(Records excerpted from a collection)
^^^^^^^^^^^^^^^^

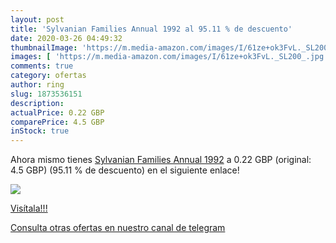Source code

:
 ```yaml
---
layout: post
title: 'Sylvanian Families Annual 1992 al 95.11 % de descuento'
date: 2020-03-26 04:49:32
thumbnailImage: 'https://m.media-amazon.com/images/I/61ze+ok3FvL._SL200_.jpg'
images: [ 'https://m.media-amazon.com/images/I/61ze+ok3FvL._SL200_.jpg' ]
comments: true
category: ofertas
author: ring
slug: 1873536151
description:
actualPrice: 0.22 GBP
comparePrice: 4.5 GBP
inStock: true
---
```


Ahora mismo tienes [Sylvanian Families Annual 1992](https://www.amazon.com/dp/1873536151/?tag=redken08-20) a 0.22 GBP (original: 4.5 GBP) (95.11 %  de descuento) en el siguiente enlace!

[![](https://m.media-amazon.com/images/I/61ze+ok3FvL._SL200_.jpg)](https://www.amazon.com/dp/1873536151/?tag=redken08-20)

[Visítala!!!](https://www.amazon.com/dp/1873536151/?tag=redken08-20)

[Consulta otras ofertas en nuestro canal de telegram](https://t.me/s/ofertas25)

^^^^^^^^^^^^^^^^

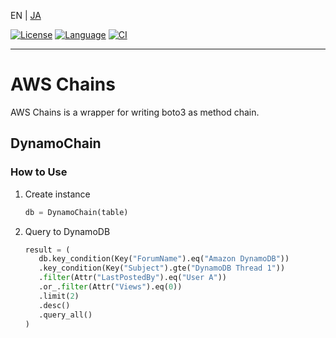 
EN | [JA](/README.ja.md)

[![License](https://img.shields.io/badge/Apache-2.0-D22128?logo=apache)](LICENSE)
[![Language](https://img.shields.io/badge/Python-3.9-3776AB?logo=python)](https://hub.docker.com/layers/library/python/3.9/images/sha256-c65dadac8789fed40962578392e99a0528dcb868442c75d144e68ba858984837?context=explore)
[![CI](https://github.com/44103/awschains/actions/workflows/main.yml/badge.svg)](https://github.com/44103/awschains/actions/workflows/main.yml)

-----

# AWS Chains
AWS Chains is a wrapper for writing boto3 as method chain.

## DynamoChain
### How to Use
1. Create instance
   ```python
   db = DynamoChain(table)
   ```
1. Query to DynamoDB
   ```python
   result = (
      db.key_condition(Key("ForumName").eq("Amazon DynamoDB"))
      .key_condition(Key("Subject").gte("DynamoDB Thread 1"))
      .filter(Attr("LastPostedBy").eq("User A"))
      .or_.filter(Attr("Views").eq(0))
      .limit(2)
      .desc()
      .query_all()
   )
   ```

^^^^^^^^^^^^^^^^

An exact copy is needed of the stretch above that opens with the line containing "Source code" and closes with the line containing "[Consulta otras ofertas"; the pictures are not part of it.

Source code

:
 ```yaml
---
layout: post
title: 'Sylvanian Families Annual 1992 al 95.11 % de descuento'
date: 2020-03-26 04:49:32
thumbnailImage: 'https://m.media-amazon.com/images/I/61ze+ok3FvL._SL200_.jpg'
images: [ 'https://m.media-amazon.com/images/I/61ze+ok3FvL._SL200_.jpg' ]
comments: true
category: ofertas
author: ring
slug: 1873536151
description:
actualPrice: 0.22 GBP
comparePrice: 4.5 GBP
inStock: true
---
```


Ahora mismo tienes [Sylvanian Families Annual 1992](https://www.amazon.com/dp/1873536151/?tag=redken08-20) a 0.22 GBP (original: 4.5 GBP) (95.11 %  de descuento) en el siguiente enlace!

[![](https://m.media-amazon.com/images/I/61ze+ok3FvL._SL200_.jpg)](https://www.amazon.com/dp/1873536151/?tag=redken08-20)

[Visítala!!!](https://www.amazon.com/dp/1873536151/?tag=redken08-20)

[Consulta otras ofertas en nuestro canal de telegram](https://t.me/s/ofertas25)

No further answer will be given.